Data under study:
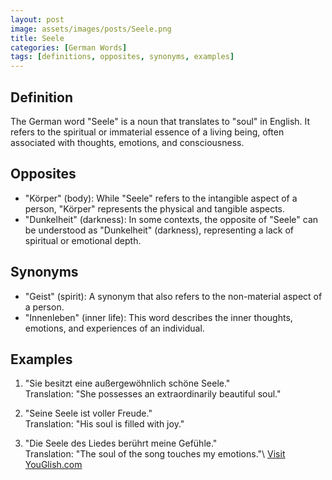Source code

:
 ```yaml
---
layout: post
image: assets/images/posts/Seele.png
title: Seele
categories: [German Words]
tags: [definitions, opposites, synonyms, examples]
---
```


## Definition

The German word "Seele" is a noun that translates to "soul" in English. It refers to the spiritual or immaterial essence of a living being, often associated with thoughts, emotions, and consciousness.

## Opposites

- "Körper" (body): While "Seele" refers to the intangible aspect of a person, "Körper" represents the physical and tangible aspects.
- "Dunkelheit" (darkness): In some contexts, the opposite of "Seele" can be understood as "Dunkelheit" (darkness), representing a lack of spiritual or emotional depth.

## Synonyms

- "Geist" (spirit): A synonym that also refers to the non-material aspect of a person.
- "Innenleben" (inner life): This word describes the inner thoughts, emotions, and experiences of an individual.

## Examples

1. "Sie besitzt eine außergewöhnlich schöne Seele."  
   Translation: "She possesses an extraordinarily beautiful soul."
   
2. "Seine Seele ist voller Freude."  
   Translation: "His soul is filled with joy."
   
3. "Die Seele des Liedes berührt meine Gefühle."  
   Translation: "The soul of the song touches my emotions."\ <a id="yg-widget-0" class="youglish-widget" data-query="Seele" data-lang="german" data-components="8412" data-auto-start="0" data-bkg-color="theme_light" data-title="How%20to%20pronounce%20Seele%20in%20German"  rel="nofollow" href="https://youglish.com">Visit YouGlish.com</a><script async src="https://youglish.com/public/emb/widget.js" charset="utf-8"></script>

Exercise aim: Search the data above and return each line in which "that" occurs.

Exercise response:
The German word "Seele" is a noun that translates to "soul" in English. It refers to the spiritual or immaterial essence of a living being, often associated with thoughts, emotions, and consciousness.
- "Geist" (spirit): A synonym that also refers to the non-material aspect of a person.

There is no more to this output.